Mike Wright said one of the most difficult aspects about being a lineman in the Patriots' defensive scheme is adjusting after the snap.
"I think the most challenging part is playing the pass after you're trying to secure the run," Wright said of the two-gap style. "You're going from a position where you're locked up with the guy, seeing the pass, then getting into your pass rush. You're not going to be as productive tackle-wise or sack-wise with a two-gap system. It's hard to get into a pass-rush mode and penetrate when you're two-gapping.
"The thing Richard does so well is that he controls his man. His arms are so long and he plays with great leverage on top of being as big as he is. He has a great advantage over guys because of that."

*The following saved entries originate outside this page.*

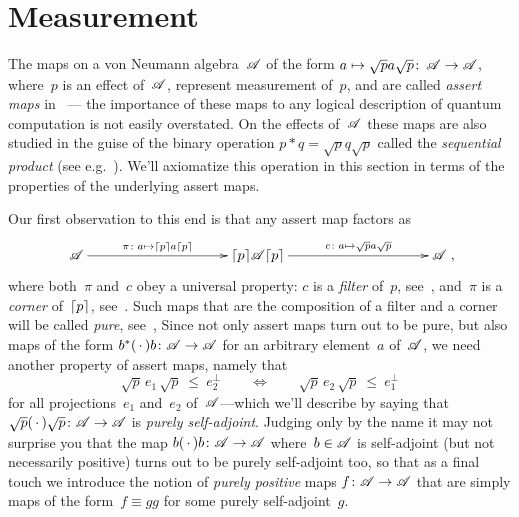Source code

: \documentclass[a]{subfiles}
\begin{document}
\section{Measurement}
\label{S:measurement}
\begin{parsec}%
\begin{point}%
The maps on a von Neumann algebra~$\mathscr{A}$
of the form
$a\mapsto \sqrt{p}a\sqrt{p}\colon\,\mathscr{A}\to\mathscr{A}$,
where~$p$ is an effect of~$\mathscr{A}$,
represent measurement of~$p$,
and are called \emph{assert maps} in~\cite{newdirections}
--- the importance of these maps 
to any logical description of
quantum computation is not easily overstated.
On the effects of~$\mathscr{A}$
these maps are also  studied 
in the guise
of the binary operation
$p\ast q=\sqrt{p} q \sqrt{p}$
called the \emph{sequential product}
(see e.g.~\cite{gudder2002sequential}).
We'll axiomatize this operation
in this section
in terms of the properties 
of the underlying assert maps.

Our first observation
to this end
is that any assert map factors as
\begin{equation*}
\xymatrix@C=10em{
\scrA
\ar[r]^-{\pi\colon a\mapsto \ceil{p}a\ceil{p}}
&
\ceil{p}\!\scrA\!\ceil{p}
\ar[r]^-{c\colon a\mapsto \sqrt{p}a\sqrt{p}}
&
\scrA
},
\end{equation*}
where both~$\pi$ and~$c$ obey a universal property:
$c$ is a \emph{filter} of~$p$, see~,
and~$\pi$ is a \emph{corner} of~$\left\lceil p\right\rceil$, see~.
Such maps
that are the composition of a filter and a corner
will be called \emph{pure}, see~,
Since not only assert maps turn out to be pure, but also maps of the form
$b^*(\,\cdot\,)b\colon \mathscr{A}\to\mathscr{A}$ for an arbitrary element~$a$
of~$\mathscr{A}$,
we need another property of assert maps, namely
that
\begin{equation*}
	\sqrt{p}\,e_1\,\sqrt{p}\ \leq\  e_2^\perp 
	\qquad\iff\qquad
	\sqrt{p}\,e_2 \,\sqrt{p}\ \leq\  e_1^\perp
\end{equation*}
for all projections~$e_1$ and~$e_2$ of~$\mathscr{A}$---which we'll
describe by saying that $\sqrt{p}(\,\cdot\,)\sqrt{p}\colon \mathscr{A}\to\mathscr{A}$
is \emph{purely self-adjoint}.
Judging only by the name
it may not surprise you that the map $b(\,\cdot\,)b\colon \mathscr{A}\to\mathscr{A}$
where~$b\in \mathscr{A}$ is self-adjoint (but not necessarily positive)
turns out to be purely self-adjoint too,
so that as a final touch we introduce the notion
of \emph{purely positive} maps $f\colon \mathscr{A}\to\mathscr{A}$
that are simply maps of the form~$f\equiv gg$ for some purely self-adjoint~$g$.


\end{point}
\end{parsec}
\end{document}
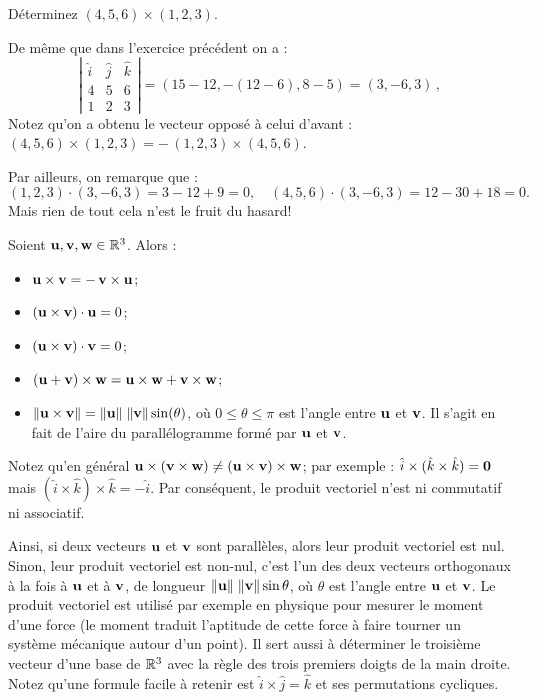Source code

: \begin{myprob} Déterminez $(4,5,6)\times(1,2,3)$.

\begin{mysol} De même que dans l'exercice précédent on a :
$$
\left| \begin{matrix}
\hat{i} & \hat{j} & \hat{k} \\
4 & 5 & 6\\
1 & 2 & 3 \end{matrix} \right|
= (15-12, -(12-6), 8-5) = (3,-6,3)\,,
$$
Notez qu'on a obtenu le vecteur opposé à celui d'avant :  $(4,5,6)\times(1,2,3) = -\,(1,2,3)\times(4,5,6)$. 
\end{mysol}\end{myprob}

Par ailleurs, on remarque que :
$$
(1,2,3)\cdot (3,-6,3) = 3-12+9 = 0, \quad (4,5,6)\cdot (3,-6,3) = 12-30+18=0.
$$
Mais rien de tout cela n'est le fruit du hasard!

\begin{theorem}    \label{theoreme : proprietes du produit vectoriel}
Soient $\mathbf{u},\mathbf{v},\mathbf{w}\in \mathbb{R}^3$.  Alors :
\begin{itemize}
\item $\mathbf{u} \times \mathbf{v} = -\,\mathbf{v} \times \mathbf{u}$;
\item $(\mathbf{u} \times \mathbf{v})\cdot \mathbf{u} = 0$;
\item $(\mathbf{u} \times \mathbf{v})\cdot \mathbf{v} = 0$;
\item $(\mathbf{u} + \mathbf{v})\times \mathbf{w} = \mathbf{u} \times \mathbf{w} + \mathbf{v} \times \mathbf{w}$;
\item $\Vert \mathbf{u} \times \mathbf{v} \Vert = \Vert \mathbf{u} \Vert \; \Vert \mathbf{v} \Vert \sin(\theta)$, où $0 \leq \theta \leq \pi$ est l'angle entre $\mathbf{u}$ et $\mathbf{v}$.
Il s'agit en fait de l'aire du parallélogramme formé par $\mathbf{u}$ et $\mathbf{v}$.
\end{itemize}
Notez qu'en général $\mathbf{u} \times (\mathbf{v} \times \mathbf{w}) \neq (\mathbf{u} \times \mathbf{v}) \times \mathbf{w}$; par exemple : $\hat{i} \times (\hat{k} \times \hat{k}) = \mathbf{0}$ mais $(\hat{i} \times \hat{k})\times \hat{k} = -\hat{i}$. Par conséquent, 
le produit vectoriel n'est ni commutatif ni associatif. 
\end{theorem}


Ainsi, si deux vecteurs $\mathbf{u}$ et $\mathbf{v}$ sont parallèles, alors leur produit vectoriel
est nul.  Sinon, leur produit vectoriel est non-nul, c'est l'un des deux vecteurs orthogonaux à la fois à 
$\mathbf{u}$ et à $\mathbf{v}$, de longueur $\Vert \mathbf{u} \Vert \; \Vert \mathbf{v} \Vert \sin\theta$, où $\theta$ est l'angle entre $\mathbf{u}$ et $\mathbf{v}$.
Le produit vectoriel est utilisé par exemple en physique pour mesurer le moment d'une force (le moment traduit l'aptitude de cette force à faire tourner un système mécanique autour d'un point). Il sert aussi à déterminer le troisième vecteur d'une base de $\mathbb{R}^3$ avec la règle des trois premiers doigts de la main droite. Notez qu'une formule facile à retenir est $\hat{i} \times \hat{j} = \hat{k}$ et ses permutations cycliques.

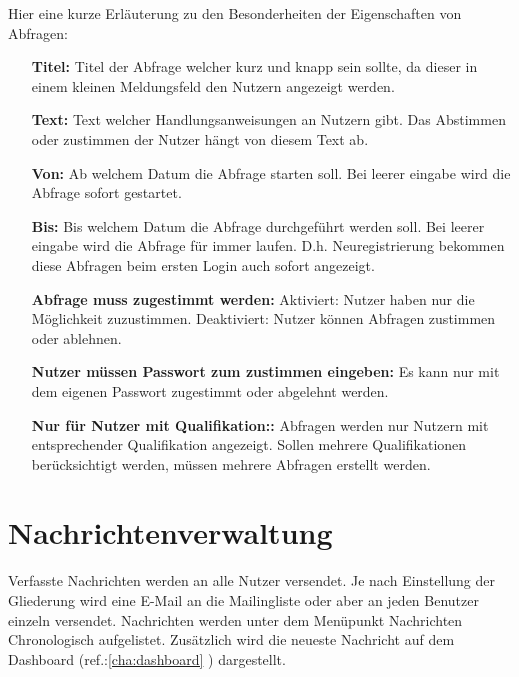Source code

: Hier eine kurze Erläuterung zu den Besonderheiten der Eigenschaften von Abfragen:
\begin{itemize}
    \item[\textbf{Titel:}] Titel der Abfrage welcher kurz und knapp sein sollte, da dieser in einem kleinen Meldungsfeld den Nutzern angezeigt werden.
	\item[\textbf{Text:}] Text welcher Handlungsanweisungen an Nutzern gibt. Das Abstimmen oder zustimmen der Nutzer hängt von diesem Text ab.
	\item[\textbf{Von:}] Ab welchem Datum die Abfrage starten soll. Bei leerer eingabe wird die Abfrage sofort gestartet.
	\item[\textbf{Bis:}] Bis welchem Datum die Abfrage durchgeführt werden soll. Bei leerer eingabe wird die Abfrage für immer laufen. D.h. Neuregistrierung bekommen diese Abfragen beim ersten Login auch sofort angezeigt.
	\item[\textbf{Abfrage muss zugestimmt werden:}] Aktiviert: Nutzer haben nur die Möglichkeit zuzustimmen. Deaktiviert: Nutzer können Abfragen zustimmen oder ablehnen.
	\item[\textbf{Nutzer müssen Passwort zum zustimmen eingeben:}] Es kann nur mit dem eigenen Passwort zugestimmt oder abgelehnt werden.
	\item[\textbf{Nur für Nutzer mit Qualifikation::}] Abfragen werden nur Nutzern mit entsprechender Qualifikation angezeigt. Sollen mehrere Qualifikationen berücksichtigt werden, müssen mehrere Abfragen erstellt werden.
\end{itemize}

\section{Nachrichtenverwaltung}
\label{sec:admin_news}
Verfasste Nachrichten werden an alle Nutzer versendet. Je nach Einstellung der Gliederung wird eine E-Mail an die Mailingliste oder aber an jeden Benutzer einzeln versendet.
Nachrichten werden unter dem Menüpunkt \glqq Nachrichten\grqq{} Chronologisch aufgelistet. Zusätzlich wird die neueste Nachricht auf dem Dashboard (ref.:\ref{cha:dashboard} ) dargestellt.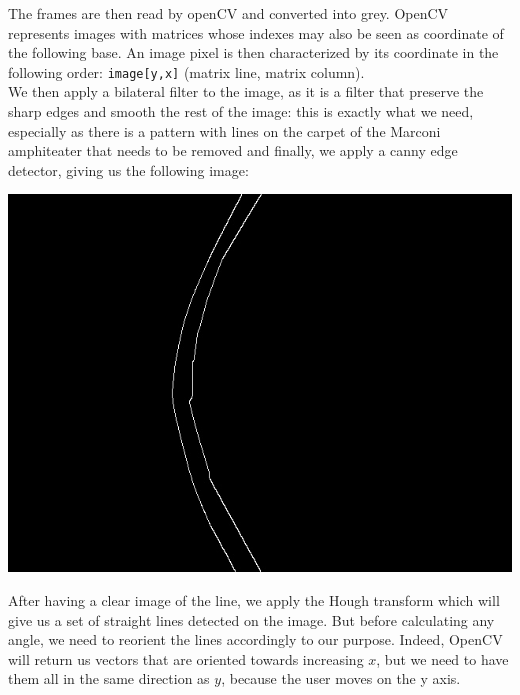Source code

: \documentclass{rapport}
\begin{document}
\begin{center}
\end{center}
The frames are then read by openCV and converted into grey. OpenCV represents images with matrices whose indexes may also be seen as coordinate of the following base. An image pixel is then characterized by its coordinate in the following order: \verb|image[y,x]| (matrix line, matrix column).\\We then apply a bilateral filter to the image, as it is a filter that preserve the sharp edges and smooth the rest of the image: this is exactly what we need, especially as there is a pattern with lines on the carpet of the Marconi amphiteater that needs to be removed and finally, we apply a canny edge detector, giving us the following image:\\
\begin{center}
\includegraphics[width=0.35\linewidth]{canny_edge.jpg}
\end{center}
After having a clear image of the line, we apply the Hough transform which will give us a set of straight lines detected on the image. But before calculating any angle, we need to reorient the lines accordingly to our purpose. Indeed, OpenCV will return us vectors that are oriented towards increasing \(x\), but we need to have them all in the same direction as \(y\), because the user moves on the y axis.
\end{document}
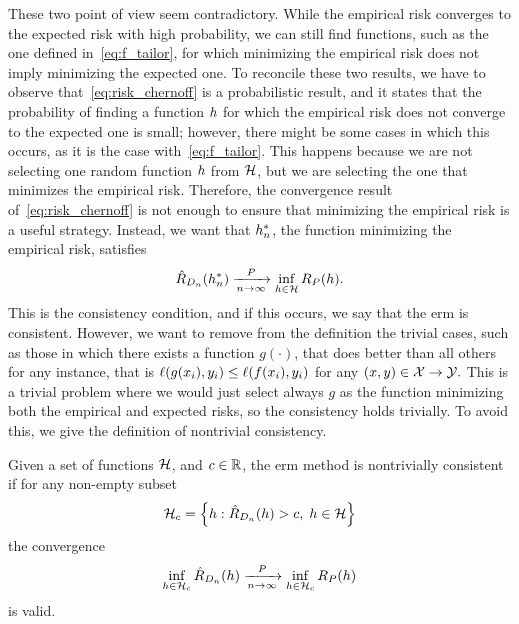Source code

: %
These two point of view seem contradictory. While the empirical risk converges to the expected risk with high probability, we can still find functions, such as the one defined in~\eqref{eq:f_tailor}, for which minimizing the empirical risk does not imply minimizing the expected one.
%
To reconcile these two results, we have to observe that~\eqref{eq:risk_chernoff} is a probabilistic result, and it states that the probability of finding a function $h$ for which the empirical risk does not converge to the expected one is small; however, there might be some cases in which this occurs, as it is the case with~\eqref{eq:f_tailor}. This happens because we are not selecting one random function $h$ from $\mathcal{H}$, but we are selecting the one that minimizes the empirical risk.
%
Therefore, the convergence result of~\eqref{eq:risk_chernoff} is not enough to ensure that minimizing the empirical risk is a useful strategy.
%
Instead, we want that ${h}^*_n$, the function  minimizing the empirical risk, satisfies
\begin{equation}
    \nonumber
    \hat{R}_{D_{n}}({h}^*_n) \xrightarrow[n \to \infty]{P} \inf_{h \in \mathcal{H}} R_P(h) .
\end{equation}
This is the consistency condition, and if this occurs, we say that the \acrshort{erm} is consistent.
However, we want to remove from the definition the trivial cases, such as those in which there exists a function $g(\cdot)$, that does better than all others for any instance, that is 
$\ell(g(x_i), y_i) \leq \ell(f(x_i), y_i)$ for any $(x, y) \in \mathcal{X} \to \mathcal{Y}.$
This is a trivial problem where we would just select always $g$ as the function minimizing both the empirical and expected risks, so the consistency holds trivially.
To avoid this, we give the definition of nontrivial consistency.
\begin{definition}
    Given a set of functions $\mathcal{H}$, and $c \in \mathbb{R}$, the \acrshort{erm} method is nontrivially consistent if for any non-empty subset 
    \begin{equation}
        \nonumber
        \mathcal{H}_c = \left\{h: \hat{R}_{D_{n}}(h) > c, \; h \in \mathcal{H}\right\}
    \end{equation}
    the convergence
    \begin{equation}
        \nonumber
        \inf_{h \in \mathcal{H}_c} \hat{R}_{D_{n}}(h) \xrightarrow[n \to \infty]{P} \inf_{h \in \mathcal{H}_c} R_P(h) 
    \end{equation}
    is valid.
\end{definition}
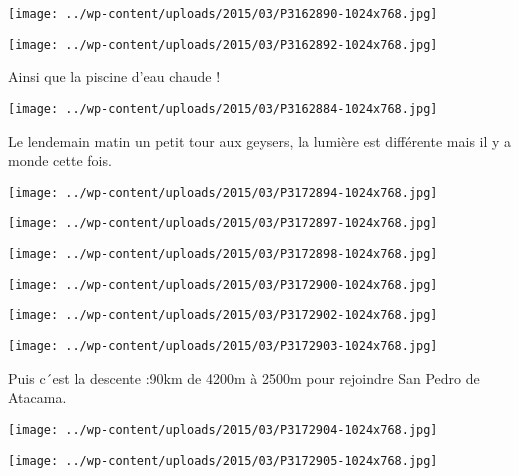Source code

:  \newline
 \newline
\centerline{\texttt{[image: ../wp-content/uploads/2015/03/P3162890-1024x768.jpg]} } 
 \newline
 \newline
\centerline{\texttt{[image: ../wp-content/uploads/2015/03/P3162892-1024x768.jpg]} } 
 \newline
 Ainsi que la piscine d'eau chaude ! \newline
 \newline
\centerline{\texttt{[image: ../wp-content/uploads/2015/03/P3162884-1024x768.jpg]} } 
 \newline
 Le lendemain matin un petit tour aux geysers, la lumière est différente mais il y a monde cette fois. \newline
 \newline
\centerline{\texttt{[image: ../wp-content/uploads/2015/03/P3172894-1024x768.jpg]} } 
 \newline
 \newline
\centerline{\texttt{[image: ../wp-content/uploads/2015/03/P3172897-1024x768.jpg]} } 
 \newline
 \newline
\centerline{\texttt{[image: ../wp-content/uploads/2015/03/P3172898-1024x768.jpg]} } 
 \newline
 \newline
\centerline{\texttt{[image: ../wp-content/uploads/2015/03/P3172900-1024x768.jpg]} } 
 \newline
 \newline
\centerline{\texttt{[image: ../wp-content/uploads/2015/03/P3172902-1024x768.jpg]} } 
 \newline
 \newline
\centerline{\texttt{[image: ../wp-content/uploads/2015/03/P3172903-1024x768.jpg]} } 
 \newline
 Puis c´est la descente :90km de 4200m à 2500m pour rejoindre San Pedro de Atacama. \newline
 \newline
\centerline{\texttt{[image: ../wp-content/uploads/2015/03/P3172904-1024x768.jpg]} } 
 \newline
 \newline
\centerline{\texttt{[image: ../wp-content/uploads/2015/03/P3172905-1024x768.jpg]} } 
 \newline
 \newline
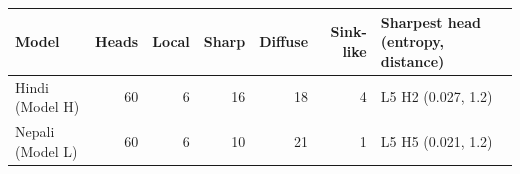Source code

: \begin{tabular}{lrrrrrl}
\toprule
Model & Heads & Local & Sharp & Diffuse & Sink-like & Sharpest head (entropy, distance) \\
\midrule
Hindi (Model H) & 60 & 6 & 16 & 18 & 4 & L5 H2 (0.027, 1.2) \\
Nepali (Model L) & 60 & 6 & 10 & 21 & 1 & L5 H5 (0.021, 1.2) \\
\bottomrule
\end{tabular}
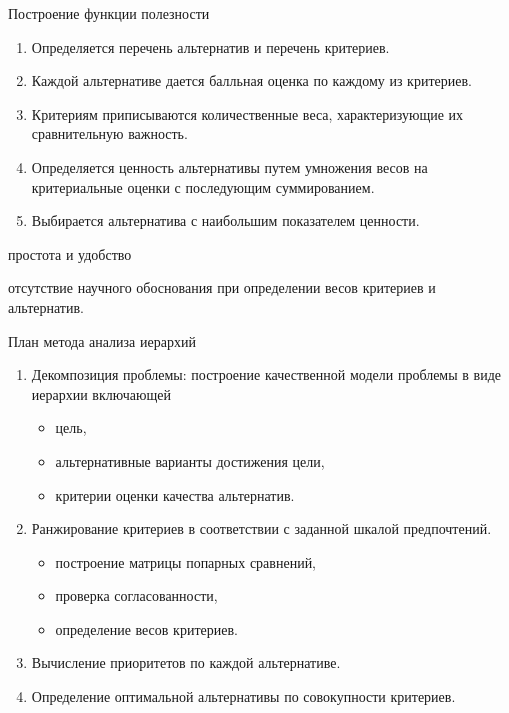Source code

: \documentclass[unicode,11pt,notheorems,xcolor=table]{beamer}
\begin{document}
\begin{frame}[allowframebreaks]{Построение функции полезности}{}
    \begin{enumerate}
        \item Определяется перечень альтернатив и перечень критериев.
        \item Каждой альтернативе дается балльная оценка по каждому из критериев.
        \item Критериям приписываются количественные веса, характеризующие их сравнительную важность. 
        \item Определяется ценность альтернативы путем умножения весов на критериальные оценки с последующим суммированием. 
        \item Выбирается альтернатива с наибольшим показателем ценности. 
    \end{enumerate}
    
    \bigskip
    простота и удобство
        
    \bigskip
    отсутствие научного обоснования при определении весов критериев и альтернатив.                 
\end{frame}
    
\begin{frame}{План метода анализа иерархий}

    \begin{enumerate}
        \item Декомпозиция проблемы: построение качественной модели проблемы в виде иерархии  включающей 
        \begin{itemize}
            \item цель,
            \item альтернативные варианты достижения цели,
            \item критерии оценки качества альтернатив.
        \end{itemize}
        \item Ранжирование критериев в соответствии с заданной шкалой предпочтений. 
        \begin{itemize}
            \item построение матрицы попарных сравнений,
            \item проверка согласованности,
            \item определение весов критериев.
        \end{itemize}
        \item Вычисление приоритетов по каждой альтернативе.            
        \item Определение оптимальной альтернативы по совокупности критериев.
    \end{enumerate}    

\end{frame}
    
\end{document}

Wright believes if that skill was valued as much as a big play on offense, Seymour and fellow linemen Vince Wilfork and Ty Warren would be receiving Tom Brady-like praise. "It's one of those things that kind of goes unseen," Wright said.
Speaking of things going unseen, Patriots coach Bill Belichick said that often becomes the case for defenders who line up across from the 6-foot-8-inch, 335-pound McKinnie and the 6-5, 313-pound Hutchinson.
"There's not too much going on over there. You watch the end zone film, from behind the Minnesota offense, and it's hard to see the defensive players," Belichick said yesterday. "They cover them up pretty good.
"One of the impressive things about them that you don't usually see is a lot of times they will be on linebackers 5, 6, 7, 8 yards on the defensive side of the ball finishing blocks, blocking them 20, 30 yards at a time over the course of an outside play or the guy that is in pursuit. They're fast. They can stay with people and they're strong on the line of scrimmage."
Of course, the McKinnie-Hutchinson duo would have a tough time covering up Seymour, who at 6-6, 310 pounds is one of the NFL's sturdier defensive ends. But if Seymour can't play, the task would likely fall to 6-3, 285-pound Jarvis Green.
Green said he wouldn't back down if put in that situation. "You tighten your chin strap, tighten your belt, and you have to play more technique," he said.
Green, a fifth-year veteran, stepped in for Seymour last season for a four-game stretch against the Falcons, Broncos, Bills, and Colts. The Patriots went 2-2, but had some struggles against the run, giving up 100 yards rushing in each game.
In addition to Green, the Patriots also have Wright, 2004 second-round pick Marquise Hill, and rookie Le Kevin Smith as reserve linemen.
"All those young linemen are working hard and improving, and when they've had a chance to play, they've done a pretty good job," Belichick said.
Hill has appeared in just nine career games, but Belichick indicated he has made progress. If Seymour can't play, he'd likely find his way onto the 45-man game-day roster.
"He's strong, he can play at the point of attack, he's improved his pass-rush techniques," Belichick said. "He's a much more aware player in terms of blocking schemes and recognition. That's improved steadily. I have a lot of confidence in Marquise."